Task prompt: If a record holds a picture, omit the picture, but copy everything else below exactly.

Information:
Start of Block

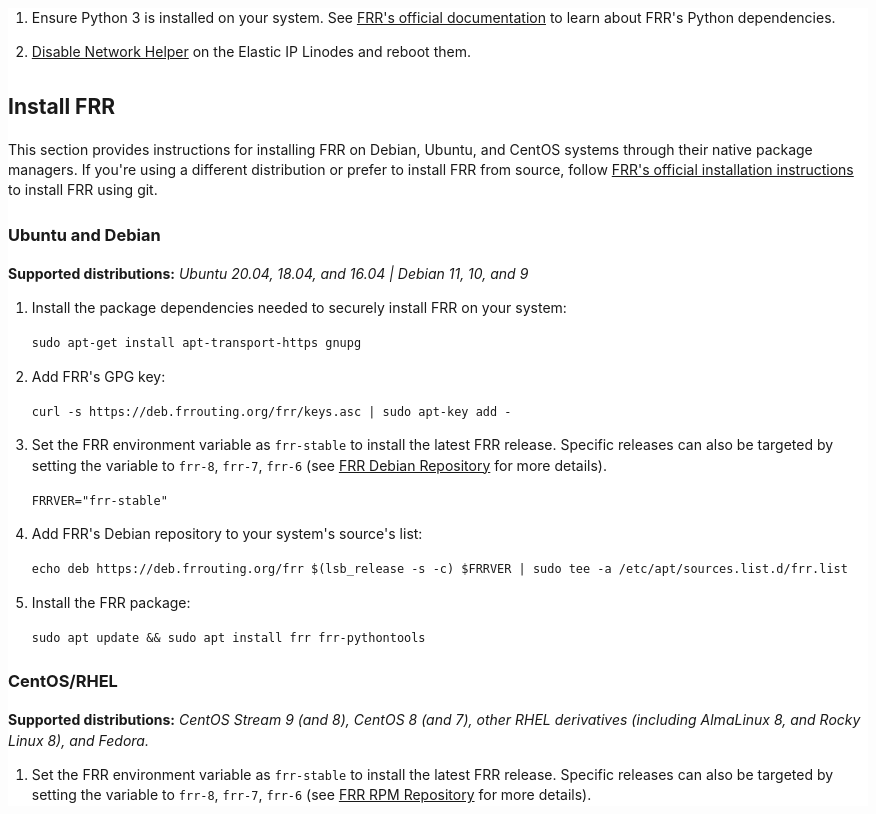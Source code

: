 1. Ensure Python 3 is installed on your system. See [FRR's official documentation](http://docs.frrouting.org/en/latest/installation.html#python-dependency-documentation-and-tests) to learn about FRR's Python dependencies.

1. [Disable Network Helper](/docs/products/compute/compute-instances/guides/network-helper/#single-per-linode) on the Elastic IP Linodes and reboot them.

## Install FRR

This section provides instructions for installing FRR on Debian, Ubuntu, and CentOS systems through their native package managers. If you're using a different distribution or prefer to install FRR from source, follow [FRR's official installation instructions](http://docs.frrouting.org/en/latest/installation.html) to install FRR using git.

### Ubuntu and Debian

**Supported distributions:** *Ubuntu 20.04, 18.04, and 16.04 | Debian 11, 10, and 9*

1.  Install the package dependencies needed to securely install FRR on your system:

    ```command
    sudo apt-get install apt-transport-https gnupg
    ```

1.  Add FRR's GPG key:

    ```command
    curl -s https://deb.frrouting.org/frr/keys.asc | sudo apt-key add -
    ```

1.  Set the FRR environment variable as `frr-stable` to install the latest FRR release. Specific releases can also be targeted by setting the variable to `frr-8`, `frr-7`, `frr-6` (see [FRR Debian Repository](https://deb.frrouting.org/) for more details).

    ```command
    FRRVER="frr-stable"
    ```

1.  Add FRR's Debian repository to your system's source's list:

    ```command
    echo deb https://deb.frrouting.org/frr $(lsb_release -s -c) $FRRVER | sudo tee -a /etc/apt/sources.list.d/frr.list
    ```

1.  Install the FRR package:

    ```command
    sudo apt update && sudo apt install frr frr-pythontools
    ```

### CentOS/RHEL

**Supported distributions:** *CentOS Stream 9 (and 8), CentOS 8 (and 7), other RHEL derivatives (including AlmaLinux 8, and Rocky Linux 8), and Fedora.*

1.  Set the FRR environment variable as `frr-stable` to install the latest FRR release. Specific releases can also be targeted by setting the variable to `frr-8`, `frr-7`, `frr-6` (see [FRR RPM Repository](https://rpm.frrouting.org/) for more details).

End of Block

Expected answer:
Source code

: 1. Ensure Python 3 is installed on your system. See [FRR's official documentation](http://docs.frrouting.org/en/latest/installation.html#python-dependency-documentation-and-tests) to learn about FRR's Python dependencies.

1. [Disable Network Helper](/docs/products/compute/compute-instances/guides/network-helper/#single-per-linode) on the Elastic IP Linodes and reboot them.

## Install FRR

This section provides instructions for installing FRR on Debian, Ubuntu, and CentOS systems through their native package managers. If you're using a different distribution or prefer to install FRR from source, follow [FRR's official installation instructions](http://docs.frrouting.org/en/latest/installation.html) to install FRR using git.

### Ubuntu and Debian

**Supported distributions:** *Ubuntu 20.04, 18.04, and 16.04 | Debian 11, 10, and 9*

1.  Install the package dependencies needed to securely install FRR on your system:

    ```command
    sudo apt-get install apt-transport-https gnupg
    ```

1.  Add FRR's GPG key:

    ```command
    curl -s https://deb.frrouting.org/frr/keys.asc | sudo apt-key add -
    ```

1.  Set the FRR environment variable as `frr-stable` to install the latest FRR release. Specific releases can also be targeted by setting the variable to `frr-8`, `frr-7`, `frr-6` (see [FRR Debian Repository](https://deb.frrouting.org/) for more details).

    ```command
    FRRVER="frr-stable"
    ```

1.  Add FRR's Debian repository to your system's source's list:

    ```command
    echo deb https://deb.frrouting.org/frr $(lsb_release -s -c) $FRRVER | sudo tee -a /etc/apt/sources.list.d/frr.list
    ```

1.  Install the FRR package:

    ```command
    sudo apt update && sudo apt install frr frr-pythontools
    ```

### CentOS/RHEL

**Supported distributions:** *CentOS Stream 9 (and 8), CentOS 8 (and 7), other RHEL derivatives (including AlmaLinux 8, and Rocky Linux 8), and Fedora.*

1.  Set the FRR environment variable as `frr-stable` to install the latest FRR release. Specific releases can also be targeted by setting the variable to `frr-8`, `frr-7`, `frr-6` (see [FRR RPM Repository](https://rpm.frrouting.org/) for more details).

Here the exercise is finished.